▶ _Collected data_
----
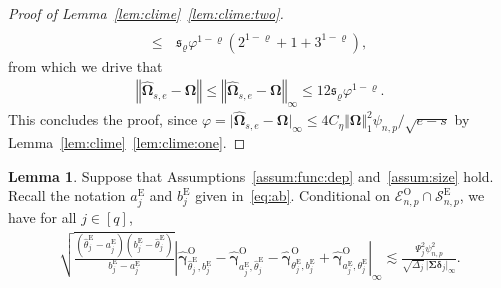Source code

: \documentclass[11pt, a4paper]{article}
\newcommand{\mc}{\mathcal}
\renewcommand{\l}{\left}
\renewcommand{\r}{\right}
\def\wh{\widehat}
\newcommand{\cp}{\theta}
\newcommand{\tE}{\text{E}}
\newcommand{\tO}{\text{O}}
\theoremstyle{definition}
\theoremstyle{definition}
\theoremstyle{definition}
\newtheorem{lem}[thm]{Lemma}
\theoremstyle{definition}
\theoremstyle{definition}
\theoremstyle{remark}
\theoremstyle{definition}
\theoremstyle{definition}
\theoremstyle{definition}
\begin{document}
\begin{proof}[Proof of Lemma~\ref{lem:clime}~\ref{lem:clime:two}]
\begin{align*}
	\\
	\le&  \, \mathfrak{s}_\varrho \varphi^{1 - \varrho} \l(2^{1 - \varrho} + 1 + 3^{1 - \varrho} \r),
	\end{align*}
	from which we drive that
	\begin{align*}
	\l\Vert \wh{\bm\Omega}_{s, e} - \bm\Omega \r\Vert
	\le \l\Vert \wh{\bm\Omega}_{s, e} - \bm\Omega \r\Vert_\infty
	\le 12\mathfrak{s}_\varrho \varphi^{1 - \varrho}.
	\end{align*}
	This concludes the proof, since $\varphi = \vert \wh{\bm\Omega}_{s, e} - \bm\Omega \vert_\infty \le 4 C_\eta \Vert \bm\Omega \Vert_1^2 \psi_{n, p}/\sqrt{e-s}$ by Lemma~\ref{lem:clime}~\ref{lem:clime:one}. 
\end{proof}


\begin{lem}
	\label{lem:gamma:two}
	Suppose that Assumptions~\ref{assum:func:dep} and~\ref{assum:size} hold.
	Recall the notation $a^{\tE}_j$ and $b^{\tE}_j$ given in~\eqref{eq:ab}.
	Conditional on $\mc E^{\tO}_{n, p} \cap \mc S^{\tE}_{n, p}$, we have for all $j \in [q]$,
	\begin{align*}
	\sqrt{\frac{(\wh\cp^{\tE}_j - a^{\tE}_j)(b^{\tE}_j - \wh\cp^{\tE}_j)}{b^{\tE}_j - a^{\tE}_j}} 	\l\vert \wh{\bm\gamma}^{\tO}_{\wh\cp^{\tE}_j, b^{\tE}_j} - \wh{\bm\gamma}^{\tO}_{a^{\tE}_j, \wh\cp^{\tE}_j} - \wh{\bm\gamma}^{\tO}_{\cp^{\tE}_j, b^{\tE}_j} + \wh{\bm\gamma}^{\tO}_{a^{\tE}_j, \cp^{\tE}_j} \r\vert_\infty 
	\lesssim \frac{\Psi_j^2 \psi_{n, p}^2}{\sqrt{\Delta_j} \,\vert \bm\Sigma \bm\delta_j \vert_\infty}.
	\end{align*}
\end{lem}
\end{document}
----
▶ _Task directions_
Set down exactly, and only, the lines from the one containing "Recall the notation" to the final line of the data.

▶ _Expected output_
	Recall the notation $a^{\tE}_j$ and $b^{\tE}_j$ given in~\eqref{eq:ab}.
	Conditional on $\mc E^{\tO}_{n, p} \cap \mc S^{\tE}_{n, p}$, we have for all $j \in [q]$,
	\begin{align*}
	\sqrt{\frac{(\wh\cp^{\tE}_j - a^{\tE}_j)(b^{\tE}_j - \wh\cp^{\tE}_j)}{b^{\tE}_j - a^{\tE}_j}} 	\l\vert \wh{\bm\gamma}^{\tO}_{\wh\cp^{\tE}_j, b^{\tE}_j} - \wh{\bm\gamma}^{\tO}_{a^{\tE}_j, \wh\cp^{\tE}_j} - \wh{\bm\gamma}^{\tO}_{\cp^{\tE}_j, b^{\tE}_j} + \wh{\bm\gamma}^{\tO}_{a^{\tE}_j, \cp^{\tE}_j} \r\vert_\infty 
	\lesssim \frac{\Psi_j^2 \psi_{n, p}^2}{\sqrt{\Delta_j} \,\vert \bm\Sigma \bm\delta_j \vert_\infty}.
	\end{align*}
\end{lem}
\end{document}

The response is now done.